▶ _EXERCISE GOAL_: Scan the data and please report how many lines include the word "find". Leave out everything but the number.

▶ _RECORDS SHOWN_:
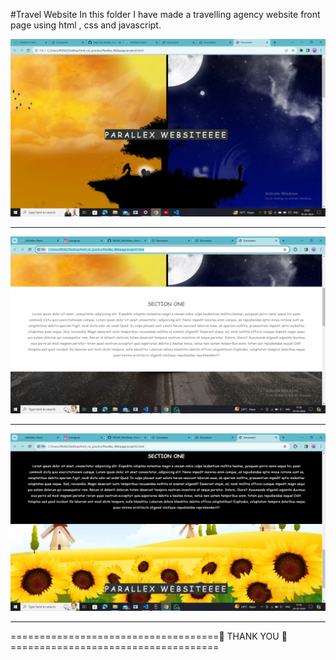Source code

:#Travel Website
In this folder I have made a travelling agency website front page using html , css and javascript.

![](https://github.com/Shubham-Yadav003/FRONT_END/blob/main/Parallex_Webpage/img/parallex_1.png)
<hr>
<img src="https://github.com/Shubham-Yadav003/FRONT_END/blob/main/Parallex_Webpage/img/parallex_2.png" alt="">
<hr>
<img src="https://github.com/Shubham-Yadav003/FRONT_END/blob/main/Parallex_Webpage/img/parallex_3.png" alt="">
<hr>

====================================🙏 THANK YOU 🙏====================================
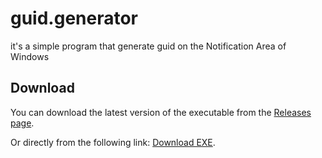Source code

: # guid.generator
it's a simple program that generate guid on the Notification Area of Windows

## Download
You can download the latest version of the executable from the [Releases page](https://github.com/wellingtonfzambelli/guid.generator/releases/tag/v1.0.0).

Or directly from the following link: [Download EXE](https://github.com/wellingtonfzambelli/guid.generator/releases/download/v1.0.0/GuidsGenerator.exe).
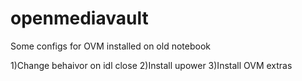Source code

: # openmediavault
Some configs for OVM installed on old notebook

1)Change behaivor on idl close
2)Install upower
3)Install OVM extras
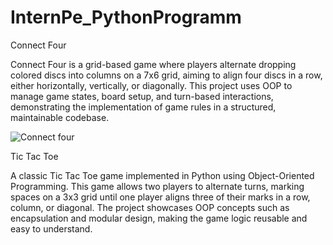 # InternPe_PythonProgramm
Connect Four 

Connect Four is a grid-based game where players alternate dropping colored discs into columns on a 7x6 grid, aiming to align four discs in a row, either horizontally, vertically, or diagonally. This project uses OOP to manage game states, board setup, and turn-based interactions, demonstrating the implementation of game rules in a structured, maintainable codebase.

![Connect four](https://github.com/user-attachments/assets/08483d7b-8d13-482c-b064-3f87f29cc683)


Tic Tac Toe 

A classic Tic Tac Toe game implemented in Python using Object-Oriented Programming. This game allows two players to alternate turns, marking spaces on a 3x3 grid until one player aligns three of their marks in a row, column, or diagonal. The project showcases OOP concepts such as encapsulation and modular design, making the game logic reusable and easy to understand.
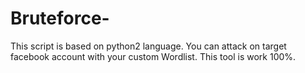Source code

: # Bruteforce-
This script is based on python2 language. You can attack on target facebook account with your custom Wordlist. This tool is work 100%. 
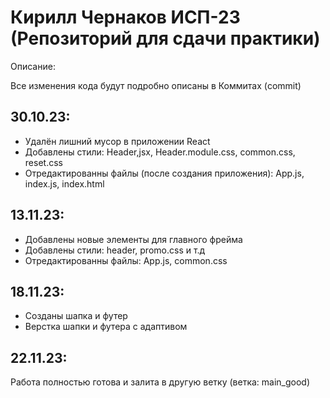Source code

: # Кирилл Чернаков ИСП-23 (Репозиторий для сдачи практики)

Описание:

Все изменения кода будут подробно описаны в Коммитах (commit)


30.10.23:
---------------------------------------------------------------------------------------
+ Удалён лишний мусор в приложении React
+ Добавлены стили: Header,jsx, Header.module.css, common.css, reset.css
+ Отредактированны файлы (после создания приложения): App.js, index.js, index.html


13.11.23:
---------------------------------------------------------------------------------------
+ Добавлены новые элементы для главного фрейма
+ Добавлены стили: header, promo.css и т.д
+ Отредактированны файлы: App.js, common.css

18.11.23:
---------------------------------------------------------------------------------------
+ Созданы шапка и футер
+ Верстка шапки и футера с адаптивом

22.11.23:
---------------------------------------------------------------------------------------
Работа полностью готова и залита в другую ветку (ветка: main_good)
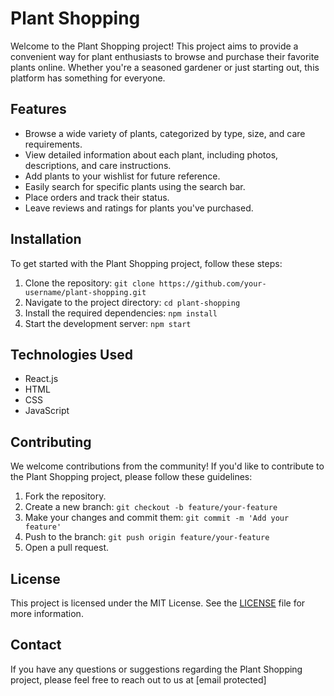 # Plant Shopping

Welcome to the Plant Shopping project! This project aims to provide a convenient way for plant enthusiasts to browse and purchase their favorite plants online. Whether you're a seasoned gardener or just starting out, this platform has something for everyone.

## Features

- Browse a wide variety of plants, categorized by type, size, and care requirements.
- View detailed information about each plant, including photos, descriptions, and care instructions.
- Add plants to your wishlist for future reference.
- Easily search for specific plants using the search bar.
- Place orders and track their status.
- Leave reviews and ratings for plants you've purchased.

## Installation

To get started with the Plant Shopping project, follow these steps:

1. Clone the repository: `git clone https://github.com/your-username/plant-shopping.git`
2. Navigate to the project directory: `cd plant-shopping`
3. Install the required dependencies: `npm install`
4. Start the development server: `npm start`

## Technologies Used

- React.js
- HTML
- CSS
- JavaScript

## Contributing

We welcome contributions from the community! If you'd like to contribute to the Plant Shopping project, please follow these guidelines:

1. Fork the repository.
2. Create a new branch: `git checkout -b feature/your-feature`
3. Make your changes and commit them: `git commit -m 'Add your feature'`
4. Push to the branch: `git push origin feature/your-feature`
5. Open a pull request.

## License

This project is licensed under the MIT License. See the [LICENSE](LICENSE) file for more information.

## Contact

If you have any questions or suggestions regarding the Plant Shopping project, please feel free to reach out to us at [email protected]
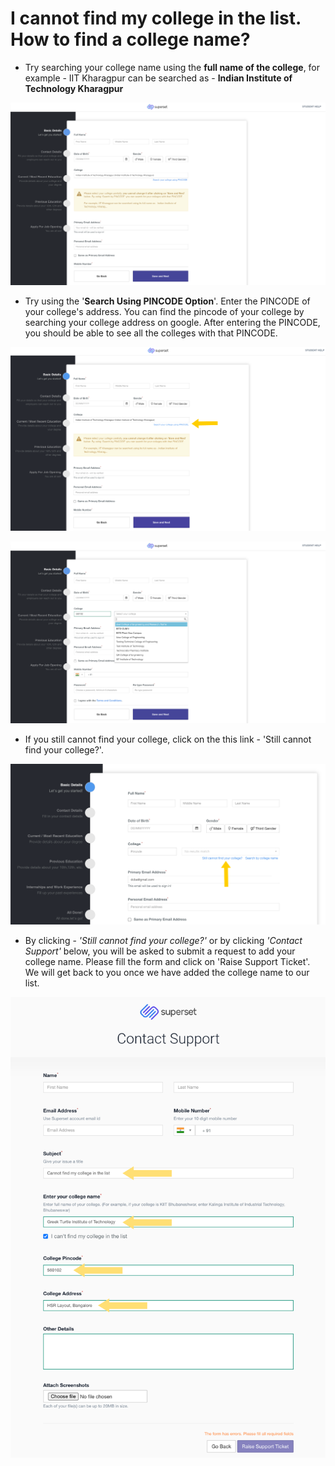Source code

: # I cannot find my college in the list. How to find a college name?

* Try searching your college name using the **full name of the college**, for example - IIT Kharagpur can be searched as - **Indian Institute of Technology Kharagpur**

![](../../.gitbook/assets/image%20%2864%29.png)

* Try using the '**Search Using PINCODE Option**'. Enter the PINCODE of your college's address. You can find the pincode of your college by searching your college address on google. After entering the PINCODE, you should be able to see all the colleges with that PINCODE.

![](../../.gitbook/assets/image%20%28173%29.png)

![](../../.gitbook/assets/image%20%2861%29%20%281%29.png)

* If you still cannot find your college, click on the this link - 'Still cannot find your college?'.

![](../../.gitbook/assets/image%20%28216%29.png)

* By clicking - _'Still cannot find your college?'_  or by clicking _'Contact Support'_  below, you will be asked to submit a request to add your college name. Please fill the form and click on 'Raise Support Ticket'. We will get back to you once we have added the college name to our list. 

![](../../.gitbook/assets/image%20%28267%29.png)



 

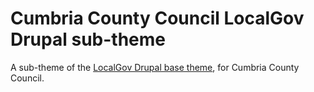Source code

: # Cumbria County Council LocalGov Drupal sub-theme

A sub-theme of the [LocalGov Drupal base theme](https://github.com/localgovdrupal/localgov_base), for Cumbria County Council.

▶ _TASK SOLUTION_: 4